---------- Information supplied

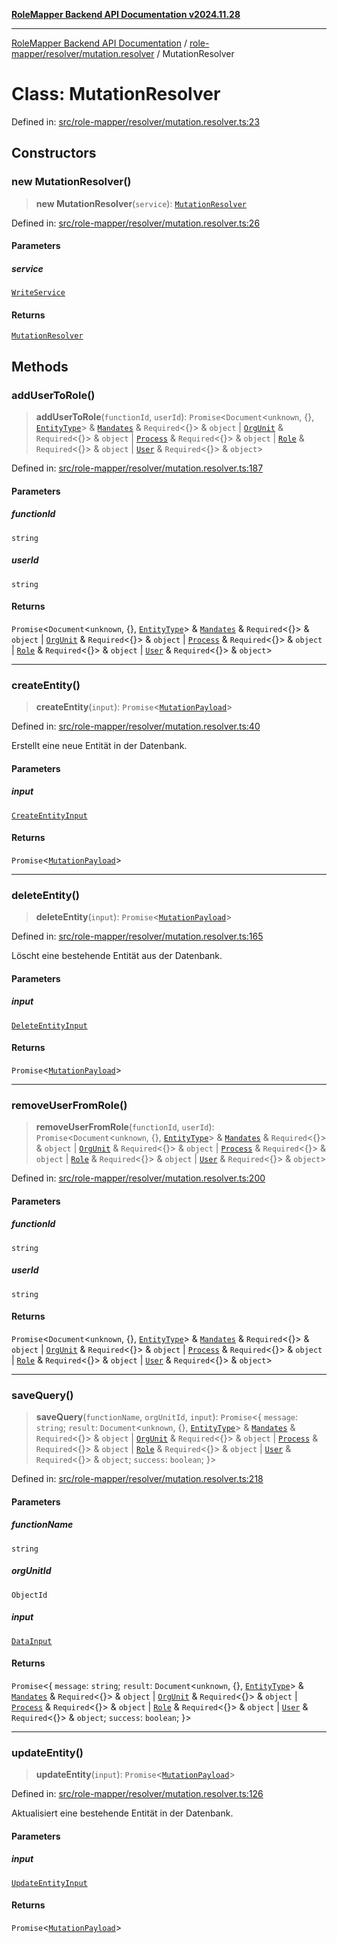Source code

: [**RoleMapper Backend API Documentation v2024.11.28**](../../../../README.md)

***

[RoleMapper Backend API Documentation](../../../../modules.md) / [role-mapper/resolver/mutation.resolver](../README.md) / MutationResolver

# Class: MutationResolver

Defined in: [src/role-mapper/resolver/mutation.resolver.ts:23](https://github.com/FlowCraft-AG/RoleMapper/blob/1b2b6c233762d0bcac1cf2d3fd5c5f2ed014cf3e/backend/src/role-mapper/resolver/mutation.resolver.ts#L23)

## Constructors

### new MutationResolver()

> **new MutationResolver**(`service`): [`MutationResolver`](MutationResolver.md)

Defined in: [src/role-mapper/resolver/mutation.resolver.ts:26](https://github.com/FlowCraft-AG/RoleMapper/blob/1b2b6c233762d0bcac1cf2d3fd5c5f2ed014cf3e/backend/src/role-mapper/resolver/mutation.resolver.ts#L26)

#### Parameters

##### service

[`WriteService`](../../../service/write.service/classes/WriteService.md)

#### Returns

[`MutationResolver`](MutationResolver.md)

## Methods

### addUserToRole()

> **addUserToRole**(`functionId`, `userId`): `Promise`\<`Document`\<`unknown`, \{\}, [`EntityType`](../../../model/entity/entities.entity/type-aliases/EntityType.md)\> & [`Mandates`](../../../model/entity/mandates.entity/classes/Mandates.md) & `Required`\<\{\}\> & `object` \| [`OrgUnit`](../../../model/entity/org-unit.entity/classes/OrgUnit.md) & `Required`\<\{\}\> & `object` \| [`Process`](../../../model/entity/process.entity/classes/Process.md) & `Required`\<\{\}\> & `object` \| [`Role`](../../../model/entity/roles.entity/classes/Role.md) & `Required`\<\{\}\> & `object` \| [`User`](../../../model/entity/user.entity/classes/User.md) & `Required`\<\{\}\> & `object`\>

Defined in: [src/role-mapper/resolver/mutation.resolver.ts:187](https://github.com/FlowCraft-AG/RoleMapper/blob/1b2b6c233762d0bcac1cf2d3fd5c5f2ed014cf3e/backend/src/role-mapper/resolver/mutation.resolver.ts#L187)

#### Parameters

##### functionId

`string`

##### userId

`string`

#### Returns

`Promise`\<`Document`\<`unknown`, \{\}, [`EntityType`](../../../model/entity/entities.entity/type-aliases/EntityType.md)\> & [`Mandates`](../../../model/entity/mandates.entity/classes/Mandates.md) & `Required`\<\{\}\> & `object` \| [`OrgUnit`](../../../model/entity/org-unit.entity/classes/OrgUnit.md) & `Required`\<\{\}\> & `object` \| [`Process`](../../../model/entity/process.entity/classes/Process.md) & `Required`\<\{\}\> & `object` \| [`Role`](../../../model/entity/roles.entity/classes/Role.md) & `Required`\<\{\}\> & `object` \| [`User`](../../../model/entity/user.entity/classes/User.md) & `Required`\<\{\}\> & `object`\>

***

### createEntity()

> **createEntity**(`input`): `Promise`\<[`MutationPayload`](../../../model/payload/mutation.payload/classes/MutationPayload.md)\>

Defined in: [src/role-mapper/resolver/mutation.resolver.ts:40](https://github.com/FlowCraft-AG/RoleMapper/blob/1b2b6c233762d0bcac1cf2d3fd5c5f2ed014cf3e/backend/src/role-mapper/resolver/mutation.resolver.ts#L40)

Erstellt eine neue Entität in der Datenbank.

#### Parameters

##### input

[`CreateEntityInput`](../../../model/dto/create.dto/type-aliases/CreateEntityInput.md)

#### Returns

`Promise`\<[`MutationPayload`](../../../model/payload/mutation.payload/classes/MutationPayload.md)\>

***

### deleteEntity()

> **deleteEntity**(`input`): `Promise`\<[`MutationPayload`](../../../model/payload/mutation.payload/classes/MutationPayload.md)\>

Defined in: [src/role-mapper/resolver/mutation.resolver.ts:165](https://github.com/FlowCraft-AG/RoleMapper/blob/1b2b6c233762d0bcac1cf2d3fd5c5f2ed014cf3e/backend/src/role-mapper/resolver/mutation.resolver.ts#L165)

Löscht eine bestehende Entität aus der Datenbank.

#### Parameters

##### input

[`DeleteEntityInput`](../../../model/dto/delete.dto/type-aliases/DeleteEntityInput.md)

#### Returns

`Promise`\<[`MutationPayload`](../../../model/payload/mutation.payload/classes/MutationPayload.md)\>

***

### removeUserFromRole()

> **removeUserFromRole**(`functionId`, `userId`): `Promise`\<`Document`\<`unknown`, \{\}, [`EntityType`](../../../model/entity/entities.entity/type-aliases/EntityType.md)\> & [`Mandates`](../../../model/entity/mandates.entity/classes/Mandates.md) & `Required`\<\{\}\> & `object` \| [`OrgUnit`](../../../model/entity/org-unit.entity/classes/OrgUnit.md) & `Required`\<\{\}\> & `object` \| [`Process`](../../../model/entity/process.entity/classes/Process.md) & `Required`\<\{\}\> & `object` \| [`Role`](../../../model/entity/roles.entity/classes/Role.md) & `Required`\<\{\}\> & `object` \| [`User`](../../../model/entity/user.entity/classes/User.md) & `Required`\<\{\}\> & `object`\>

Defined in: [src/role-mapper/resolver/mutation.resolver.ts:200](https://github.com/FlowCraft-AG/RoleMapper/blob/1b2b6c233762d0bcac1cf2d3fd5c5f2ed014cf3e/backend/src/role-mapper/resolver/mutation.resolver.ts#L200)

#### Parameters

##### functionId

`string`

##### userId

`string`

#### Returns

`Promise`\<`Document`\<`unknown`, \{\}, [`EntityType`](../../../model/entity/entities.entity/type-aliases/EntityType.md)\> & [`Mandates`](../../../model/entity/mandates.entity/classes/Mandates.md) & `Required`\<\{\}\> & `object` \| [`OrgUnit`](../../../model/entity/org-unit.entity/classes/OrgUnit.md) & `Required`\<\{\}\> & `object` \| [`Process`](../../../model/entity/process.entity/classes/Process.md) & `Required`\<\{\}\> & `object` \| [`Role`](../../../model/entity/roles.entity/classes/Role.md) & `Required`\<\{\}\> & `object` \| [`User`](../../../model/entity/user.entity/classes/User.md) & `Required`\<\{\}\> & `object`\>

***

### saveQuery()

> **saveQuery**(`functionName`, `orgUnitId`, `input`): `Promise`\<\{ `message`: `string`; `result`: `Document`\<`unknown`, \{\}, [`EntityType`](../../../model/entity/entities.entity/type-aliases/EntityType.md)\> & [`Mandates`](../../../model/entity/mandates.entity/classes/Mandates.md) & `Required`\<\{\}\> & `object` \| [`OrgUnit`](../../../model/entity/org-unit.entity/classes/OrgUnit.md) & `Required`\<\{\}\> & `object` \| [`Process`](../../../model/entity/process.entity/classes/Process.md) & `Required`\<\{\}\> & `object` \| [`Role`](../../../model/entity/roles.entity/classes/Role.md) & `Required`\<\{\}\> & `object` \| [`User`](../../../model/entity/user.entity/classes/User.md) & `Required`\<\{\}\> & `object`; `success`: `boolean`; \}\>

Defined in: [src/role-mapper/resolver/mutation.resolver.ts:218](https://github.com/FlowCraft-AG/RoleMapper/blob/1b2b6c233762d0bcac1cf2d3fd5c5f2ed014cf3e/backend/src/role-mapper/resolver/mutation.resolver.ts#L218)

#### Parameters

##### functionName

`string`

##### orgUnitId

`ObjectId`

##### input

[`DataInput`](../../../model/input/data.input/type-aliases/DataInput.md)

#### Returns

`Promise`\<\{ `message`: `string`; `result`: `Document`\<`unknown`, \{\}, [`EntityType`](../../../model/entity/entities.entity/type-aliases/EntityType.md)\> & [`Mandates`](../../../model/entity/mandates.entity/classes/Mandates.md) & `Required`\<\{\}\> & `object` \| [`OrgUnit`](../../../model/entity/org-unit.entity/classes/OrgUnit.md) & `Required`\<\{\}\> & `object` \| [`Process`](../../../model/entity/process.entity/classes/Process.md) & `Required`\<\{\}\> & `object` \| [`Role`](../../../model/entity/roles.entity/classes/Role.md) & `Required`\<\{\}\> & `object` \| [`User`](../../../model/entity/user.entity/classes/User.md) & `Required`\<\{\}\> & `object`; `success`: `boolean`; \}\>

***

### updateEntity()

> **updateEntity**(`input`): `Promise`\<[`MutationPayload`](../../../model/payload/mutation.payload/classes/MutationPayload.md)\>

Defined in: [src/role-mapper/resolver/mutation.resolver.ts:126](https://github.com/FlowCraft-AG/RoleMapper/blob/1b2b6c233762d0bcac1cf2d3fd5c5f2ed014cf3e/backend/src/role-mapper/resolver/mutation.resolver.ts#L126)

Aktualisiert eine bestehende Entität in der Datenbank.

#### Parameters

##### input

[`UpdateEntityInput`](../../../model/dto/update.dto/type-aliases/UpdateEntityInput.md)

#### Returns

`Promise`\<[`MutationPayload`](../../../model/payload/mutation.payload/classes/MutationPayload.md)\>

--------------------

__Description of the task__.
Take the lines from the start of the material to the line with "### addUserToRole()", both included, and transcribe them exactly without the pictures.

__Task response__.
Source code

: [**RoleMapper Backend API Documentation v2024.11.28**](../../../../README.md)

***

[RoleMapper Backend API Documentation](../../../../modules.md) / [role-mapper/resolver/mutation.resolver](../README.md) / MutationResolver

# Class: MutationResolver

Defined in: [src/role-mapper/resolver/mutation.resolver.ts:23](https://github.com/FlowCraft-AG/RoleMapper/blob/1b2b6c233762d0bcac1cf2d3fd5c5f2ed014cf3e/backend/src/role-mapper/resolver/mutation.resolver.ts#L23)

## Constructors

### new MutationResolver()

> **new MutationResolver**(`service`): [`MutationResolver`](MutationResolver.md)

Defined in: [src/role-mapper/resolver/mutation.resolver.ts:26](https://github.com/FlowCraft-AG/RoleMapper/blob/1b2b6c233762d0bcac1cf2d3fd5c5f2ed014cf3e/backend/src/role-mapper/resolver/mutation.resolver.ts#L26)

#### Parameters

##### service

[`WriteService`](../../../service/write.service/classes/WriteService.md)

#### Returns

[`MutationResolver`](MutationResolver.md)

## Methods

### addUserToRole()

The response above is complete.